Aún recordaba su llegada a la capital con total nitidez. Para sus ojos habituados a los modestos horizontes de Sansueña, las construcciones de cuatro y cinco plantas de Madrid, las avenidas largas como noches en vela, el estruendo de carretones, aguadores, quincalleros, soldados de permiso, criadas con cofia, las tiendas que vendían objetos estrambóticos para vestirse o lustrar los zapatos, los parques poblados de títeres, los palacios y los museos valían tanto como una indigestión: su cerebro atragantado no podía asimilar tanto estímulo, tanta novedad, tanto desafío a la monotonía y el tedio de su pueblo natal. Y cuando alcanzó el umbral de la redacción de El Planeta, el altar que había motivado todo aquel peregrinaje, la cosa fue mucho peor; la visión de aquellas columnas y de aquel recibidor le colocó en un estado próximo al colapso. Por entonces ocupaba un cuarto en una pensión de la calle Santa Isabel, cerca de la Facultad de Medicina, y escribía cartas diarias a mamá en que le detallaba sus progresos en el ruedo universitario y cómo había encontrado a algunos camaradas que podían serle de ayuda en su ascenso hacia el mundo de los despachos. Pero los únicos despachos que conocía, de lejos, desde la acera opuesta, eran los de los redactores de El Planeta; frente a su fachada pasaba horas y horas un día y otro, sin reparar en la comezón del frío invernal, la fatiga o el aburrimiento, igual que el perro que aguarda el regreso de su dueño en un anuncio.

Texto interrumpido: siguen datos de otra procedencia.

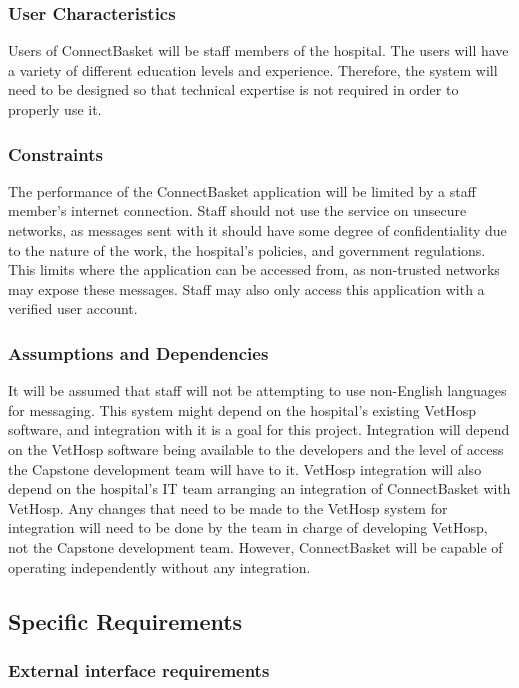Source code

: \documentclass[onecolumn, draftclsnofoot,10pt, compsoc]{IEEEtran}
\begin{document}
\subsubsection{User Characteristics}
Users of ConnectBasket will be staff members of the hospital. The users will have a variety of different education levels and experience. Therefore, the system will need to be designed so that technical expertise is not required in order to properly use it.

\subsubsection{Constraints}
The performance of the ConnectBasket application will be limited by a staff member's internet connection. Staff should not use the service on unsecure networks, as messages sent with it should have some degree of confidentiality due to the nature of the work, the hospital's policies, and government regulations. This limits where the application can be accessed from, as non-trusted networks may expose these messages. Staff may also only access this application with a verified user account.

\subsubsection{Assumptions and Dependencies}
It will be assumed that staff will not be attempting to use non-English languages for messaging. This system might depend on the hospital's existing VetHosp software, and integration with it is a goal for this project. Integration will depend on the VetHosp software being available to the developers and the level of access the Capstone development team will have to it. VetHosp integration will also depend on the hospital's IT team arranging an integration of ConnectBasket with VetHosp. Any changes that need to be made to the VetHosp system for integration will need to be done by the team in charge of developing VetHosp, not the Capstone development team. However, ConnectBasket will be capable of operating independently without any integration.

\subsection{Specific Requirements}

\subsubsection{External interface requirements}
\end{document}
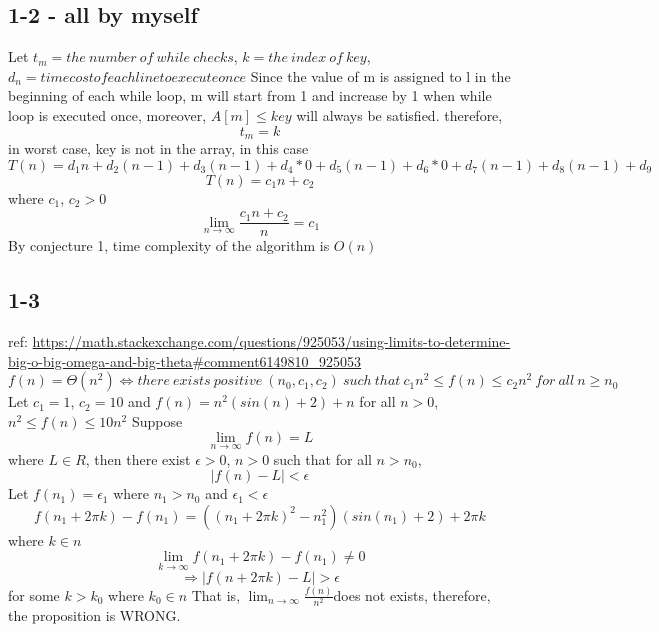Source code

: \documentclass[12pt]{article}
\begin{document}
\subsection*{1-2 - all by myself}
Let $t_m = the\ number\ of\ while\ checks$, $k = the\ index\ of\ key$, $d_n = time cost of each line to execute once$\newline
Since the value of m is assigned to l in the beginning of each while loop, m will start from 1 and increase by 1 when while loop is executed once, moreover, $A[m] \leq key$ will always be satisfied.\newline
therefore,
\[t_m = k\]
in worst case, key is not in the array, in this case
\[T(n) = d_1n + d_2(n-1) + d_3(n-1) + d_4 * 0 + d_5(n-1) + d_6 * 0 + d_7(n-1) + d_8(n-1) + d_9\]
\[T(n) = c_1n + c_2\]
where $c_1$, $c_2 > 0$
\[\lim_{n \to \infty} {\frac{c_1n + c_2}{n}} = c_1\]
By conjecture 1, time complexity of the algorithm is $O(n)$
\subsection*{1-3}
ref: \url{https://math.stackexchange.com/questions/925053/using-limits-to-determine-big-o-big-omega-and-big-theta#comment6149810_925053}\newline
\[f(n)=\Theta(n^2)\Longleftrightarrow there\ exists\ positive\ (n_0, c_1, c_2)\ such\ that\ c_1n^2\leq f(n)\leq c_2n^2\ for\ all\ n\geq n_0\]
Let \(c_1 = 1\), \(c_2 = 10\) and \(f(n) = n^2(sin(n) + 2) + n\)\newline
for all \(n > 0\), \(n^2  \leq f(n) \leq 10n^2\)\newline
Suppose
\[\lim_{n \to \infty} {f(n)} = L\]
where $L \in R$, then there exist $\epsilon > 0$, $n > 0$ such that for all $n > n_0$,
\[|f(n)-L|<\epsilon\]
Let $f(n_1) = \epsilon_1$ where $n_1 > n_0$ and $\epsilon_1 < \epsilon$
\[f(n_1 + 2\pi k) - f(n_1) = ((n_1+2\pi k)^2-n_1^2)(sin(n_1) + 2) + 2\pi k\]
where $k \in n$
\[\lim_{k \to \infty}{f(n_1 + 2\pi k) - f(n_1)} \neq 0\]
\[\Rightarrow |f(n+2\pi k) - L| > \epsilon\]
for some $k > k_0$  where $k_0 \in n$\newline
That is, $\lim_{n \to \infty} {\frac{f(n)}{n^2}} $does not exists, therefore, the proposition is WRONG.
\end{document}

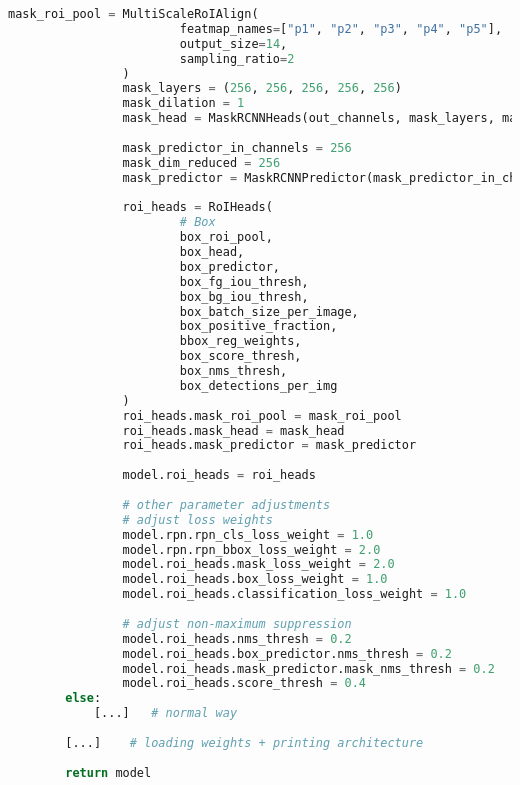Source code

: \begin{lstlisting}[language=Python,caption=Random Augmentation of the Background using cv2 in Python, label=lst:bg-augmentation]
				mask_roi_pool = MultiScaleRoIAlign(
						featmap_names=["p1", "p2", "p3", "p4", "p5"], 
						output_size=14, 
						sampling_ratio=2
				)
				mask_layers = (256, 256, 256, 256, 256)
				mask_dilation = 1
				mask_head = MaskRCNNHeads(out_channels, mask_layers, mask_dilation)
				
				mask_predictor_in_channels = 256  
				mask_dim_reduced = 256
				mask_predictor = MaskRCNNPredictor(mask_predictor_in_channels, mask_dim_reduced, 2)
				
				roi_heads = RoIHeads(
						# Box
						box_roi_pool,
						box_head,
						box_predictor,
						box_fg_iou_thresh,
						box_bg_iou_thresh,
						box_batch_size_per_image,
						box_positive_fraction,
						bbox_reg_weights,
						box_score_thresh,
						box_nms_thresh,
						box_detections_per_img
				)
				roi_heads.mask_roi_pool = mask_roi_pool
				roi_heads.mask_head = mask_head
				roi_heads.mask_predictor = mask_predictor
				
				model.roi_heads = roi_heads
				
				# other parameter adjustments
				# adjust loss weights
				model.rpn.rpn_cls_loss_weight = 1.0
				model.rpn.rpn_bbox_loss_weight = 2.0
				model.roi_heads.mask_loss_weight = 2.0
				model.roi_heads.box_loss_weight = 1.0
				model.roi_heads.classification_loss_weight = 1.0
				
				# adjust non-maximum suppression
				model.roi_heads.nms_thresh = 0.2
				model.roi_heads.box_predictor.nms_thresh = 0.2 
				model.roi_heads.mask_predictor.mask_nms_thresh = 0.2 
				model.roi_heads.score_thresh = 0.4  
		else:
			[...]   # normal way
		
		[...]    # loading weights + printing architecture
		
		return model
	\end{lstlisting}
	
	


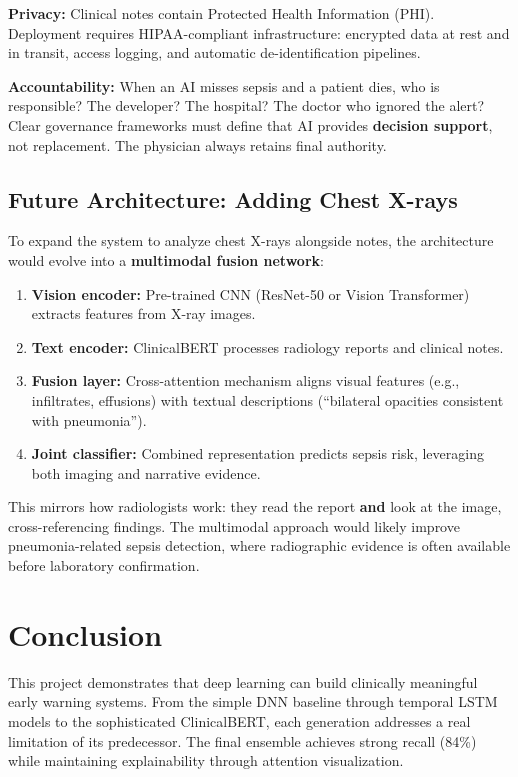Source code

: \documentclass[11pt,a4paper]{article}
\begin{document}
\textbf{Privacy:} Clinical notes contain Protected Health Information (PHI). Deployment requires HIPAA-compliant infrastructure: encrypted data at rest and in transit, access logging, and automatic de-identification pipelines.

\textbf{Accountability:} When an AI misses sepsis and a patient dies, who is responsible? The developer? The hospital? The doctor who ignored the alert? Clear governance frameworks must define that AI provides \textbf{decision support}, not replacement. The physician always retains final authority.

\subsection{Future Architecture: Adding Chest X-rays}

To expand the system to analyze chest X-rays alongside notes, the architecture would evolve into a \textbf{multimodal fusion network}:

\begin{enumerate}
\item \textbf{Vision encoder:} Pre-trained CNN (ResNet-50 or Vision Transformer) extracts features from X-ray images.
\item \textbf{Text encoder:} ClinicalBERT processes radiology reports and clinical notes.
\item \textbf{Fusion layer:} Cross-attention mechanism aligns visual features (e.g., infiltrates, effusions) with textual descriptions (``bilateral opacities consistent with pneumonia'').
\item \textbf{Joint classifier:} Combined representation predicts sepsis risk, leveraging both imaging and narrative evidence.
\end{enumerate}

This mirrors how radiologists work: they read the report \textbf{and} look at the image, cross-referencing findings. The multimodal approach would likely improve pneumonia-related sepsis detection, where radiographic evidence is often available before laboratory confirmation.

\section{Conclusion}

This project demonstrates that deep learning can build clinically meaningful early warning systems. From the simple DNN baseline through temporal LSTM models to the sophisticated ClinicalBERT, each generation addresses a real limitation of its predecessor. The final ensemble achieves strong recall (84\%) while maintaining explainability through attention visualization.
\end{document}
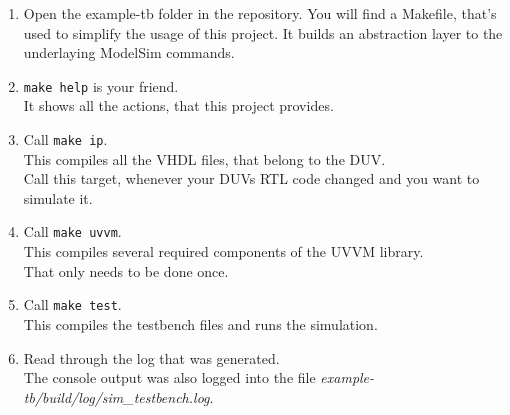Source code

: \begin{enumerate}
  \item Open the example-tb folder in the repository.
        You will find a Makefile, that's used to simplify the usage of this project. It builds an abstraction layer to the underlaying ModelSim commands.
  \item \texttt{make help} is your friend. \\
        It shows all the actions, that this project provides.
  \item Call \texttt{make ip}. \\
        This compiles all the VHDL files, that belong to the DUV.\\
        Call this target, whenever your DUVs RTL code changed and you want to simulate it.
  \item Call \texttt{make uvvm}. \\
        This compiles several required components of the UVVM library. \\
        That only needs to be done once.
  \item Call \texttt{make test}. \\
        This compiles the testbench files and runs the simulation.
  \item Read through the log that was generated.\\
        The console output was also logged into the file \textit{example-tb/build/log/sim\_testbench.log}.
\end{enumerate}

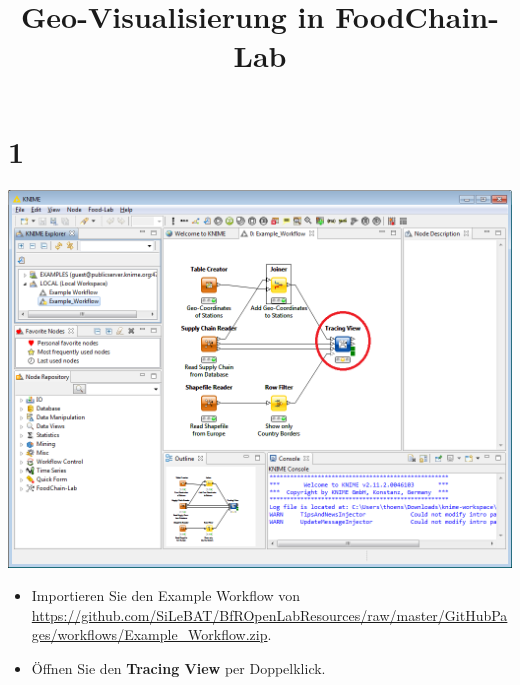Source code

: \documentclass{beamer}
\title{Geo-Visualisierung in FoodChain-Lab}
\date{}
\begin{document}
\maketitle
 
\section{1}
\begin{frame}
	\begin{center}
  		\includegraphics[height=0.6\textheight]{1.png}
	\end{center}
	\begin{itemize}
		\item Importieren Sie den Example Workflow von \url{https://github.com/SiLeBAT/BfROpenLabResources/raw/master/GitHubPages/workflows/Example_Workflow.zip}.
		\item Öffnen Sie den \textbf{Tracing View} per Doppelklick.
	\end{itemize}
\end{frame}
\end{document}
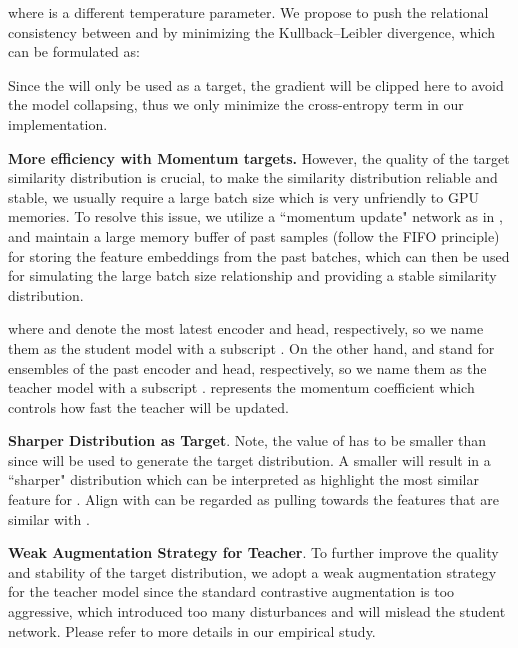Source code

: \documentclass{article}
\newcommand{\<}{\left\langle}
\renewcommand{\>}{\right\rangle}
\begin{document}
where  is a different temperature parameter. We propose to push the relational consistency between  and  by minimizing the Kullback–Leibler divergence, which can be formulated as:

Since the  will only be used as a target, the gradient will be clipped here to avoid the model collapsing, thus we only minimize the cross-entropy term  in our implementation.


\textbf{More efficiency with Momentum targets.} 
However, the quality of the target similarity distribution  is crucial, to make the similarity distribution reliable and stable, we usually require a large batch size which is very unfriendly to GPU memories. To resolve this issue, we utilize a ``momentum update" network as in \cite{moco, mocov2}, and maintain a large memory buffer  of  past samples  (follow the FIFO principle) for storing the feature embeddings from the past batches, which can then be used for simulating the large batch size relationship and providing a stable similarity distribution. 

where  and  denote the most latest encoder and head, respectively, so we name them as the student model with a subscript . On the other hand,  and  stand for ensembles of the past encoder and head, respectively, so we name them as the teacher model with a subscript .  represents the momentum coefficient which controls how fast the teacher  will be updated.


























\textbf{Sharper Distribution as Target}.
 Note, the value of  has to be smaller than  since  will be used to generate the target distribution. A smaller  will result in a ``sharper" distribution which can be interpreted as highlight the most similar feature for . Align  with  can be regarded as pulling  towards the features that are similar with .

\textbf{Weak Augmentation Strategy for Teacher}.
To further improve the quality and stability of the target distribution, we adopt a weak augmentation strategy for the teacher model since the standard contrastive augmentation is too aggressive, which introduced too many disturbances and will mislead the student network. Please refer to more details in our empirical study. 
\end{document}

No sabía qué pretendía, si esperaba algo, si confiaba en que su constante imaginaria podía reportarle algún beneficio. Simplemente estaba embrujado por el portal, y miraba bobamente el orbe de bronce sobre el que se desplegaba el letrero dorado con el gesto que suelen emplear los ayudantes de los hipnotizadores de circo. Miraba sin cesar. Miraba cómo se abría la cortina metálica al inicio de la jornada, comiscando rápidamente un bocadillo desde la cantina de enfrente; miraba entrar a los trabajadores, a los linotipistas, a los impresores, a los redactores, a los directores de sección, a las secretarias, a los conserjes; miraba ir y venir al recadero, un chico de rodillas como avellanas que sobrepasaba sin esfuerzo a los caballos de los fiacres; miraba el relampagueo de la puerta giratoria sobre la penumbra del zaguán y no cesaba de maravillarse, imposibilitado para hacer nada más, para marcharse de allí y proseguir su vida en otra parte.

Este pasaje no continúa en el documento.